Einsamkeit konnte Last und Befreiung zu gleichen Teilen sein - ebenso wie nie allein sein zu können gleichsam befreiend wie belastend sein konnte. Sein Leben schien die wohl paradoxeste Kombination aus beidem zu vereinen. Mit der Last der Macht fühlte er sich vollkommen allein (obwohl er in Wahrheit die anderen damit allein ließ). Und gleichzeitig fühlte er sich, als sei er sein Leben lang von irgendwelchen Menschen umzingelt. Von Familie, von Dienern, von Bittstellern, Hochstaplern, Schwätzern, Nutzniesern, Scharlatanen und Feinden. Jeder wollte etwas von ihm und niemals hatte er seine Ruhe und konnte wirklich alleine sein und Kraft tanken. Auch Amira konnte das nicht sehen oder gar verstehen. Niemand konnte das. Wenigstens gehörte sie zu den wenigen Handverlesenen, die versuchten, ihn am Leben zu halten. Und selbst hier wusste Ridvan nicht, ob das etwas Gutes, oder Schlechtes war. Es geschah einfach.
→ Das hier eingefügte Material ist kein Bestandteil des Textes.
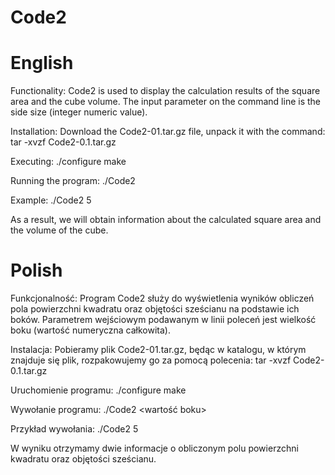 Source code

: # Code2
# English
Functionality:
Code2 is used to display the calculation results of the square area and the cube volume. The input parameter on the command line is the side size (integer numeric value).

Installation:
Download the Code2-01.tar.gz file, unpack it with the command:
tar -xvzf Code2-0.1.tar.gz

Executing:
./configure
make

Running the program:
./Code2 <side length>

Example:
./Code2 5

As a result, we will obtain information about the calculated square area and the volume of the cube.


# Polish
  
Funkcjonalność:
Program Code2 służy do wyświetlenia wyników obliczeń pola powierzchni kwadratu oraz objętości sześcianu na podstawie ich boków. Parametrem wejściowym podawanym w linii poleceń jest wielkość boku (wartość numeryczna całkowita).

Instalacja:
Pobieramy plik Code2-01.tar.gz, będąc w katalogu, w którym znajduje się plik, rozpakowujemy go za pomocą polecenia:
tar -xvzf Code2-0.1.tar.gz

Uruchomienie programu:
./configure
make

Wywołanie programu:
./Code2 <wartość boku>

Przykład wywołania:
./Code2 5

W wyniku otrzymamy dwie informacje o obliczonym polu powierzchni kwadratu oraz objętości sześcianu.
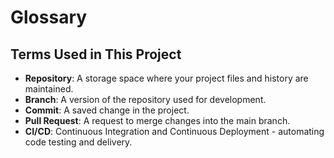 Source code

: # Glossary

## Terms Used in This Project

- **Repository**: A storage space where your project files and history are maintained.
- **Branch**: A version of the repository used for development.
- **Commit**: A saved change in the project.
- **Pull Request**: A request to merge changes into the main branch.
- **CI/CD**: Continuous Integration and Continuous Deployment - automating code testing and delivery.


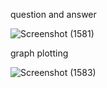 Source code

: question and answer






![Screenshot (1581)](https://github.com/user-attachments/assets/0c7e7454-b66f-486f-9608-dd75b8ecec62)





graph plotting





![Screenshot (1583)](https://github.com/user-attachments/assets/c3552c56-eeff-4b08-93b9-131a2017b250)



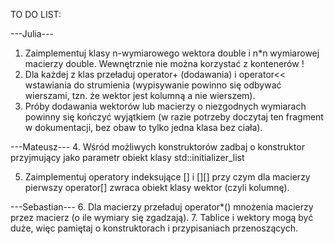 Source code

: TO DO LIST:

---Julia---
1. Zaimplementuj klasy n-wymiarowego wektora double i n*n wymiarowej macierzy double. Wewnętrznie nie można korzystać
z kontenerów !
2. Dla każdej z klas przeładuj operator+ (dodawania) i operator<< wstawiania do strumienia
(wypisywanie powinno się odbywać wierszami, tzn. że wektor jest kolumną a nie wierszem).
3. Próby dodawania wektorów lub macierzy o niezgodnych wymiarach powinny się kończyć wyjątkiem
(w razie potrzeby doczytaj ten fragment w dokumentacji, bez obaw to tylko jedna klasa bez ciała).

---Mateusz---
4. Wśród możliwych konstruktorów zadbaj o konstruktor przyjmujący jako parametr obiekt klasy std::initializer_list<double>

5. Zaimplementuj operatory indeksujące [] i [][] przy czym dla macierzy pierwszy operator[]
zwraca obiekt klasy wektor (czyli kolumnę).

---Sebastian---
6. Dla macierzy przeładuj operator*() mnożenia macierzy przez macierz (o ile wymiary się zgadzają).
7. Tablice i wektory mogą być duże, więc pamiętaj o konstruktorach i przypisaniach przenoszących.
Auch jetzt geschah es wieder. Als er den Kopf wieder zurückdrehte und ihr Tun betrachtete, konnte er die Süße der Feige schon beinah auf seiner Zunge schmecken. Das Wasser lief ihm fast schon im Munde zusammen. Er schloss kurz die Augen und atmete die wohltuende Nachtluft ein. Dann fing er an, ihr zu zeigen, was genau ihn heute beunruhigte. Sie griff nach einem Zipfel der Karte und hielt ihm dafür die geschälte Frucht entgegen. Reflexartig nahm er das Obst zur Hand und führte es zum Mund. Die Art, wie Amira ruhig und besonnen die Karte studierte, strahlte auf ihn aus und auch er nahm sich Zeit, den Seelenfresser noch einmal zu betrachten. Sowohl auf der Karte, als auch das Original im Himmel. Dann ergriff die junge Frau das Wort und deutete mit einer Hand hoch zum Seelenfresser.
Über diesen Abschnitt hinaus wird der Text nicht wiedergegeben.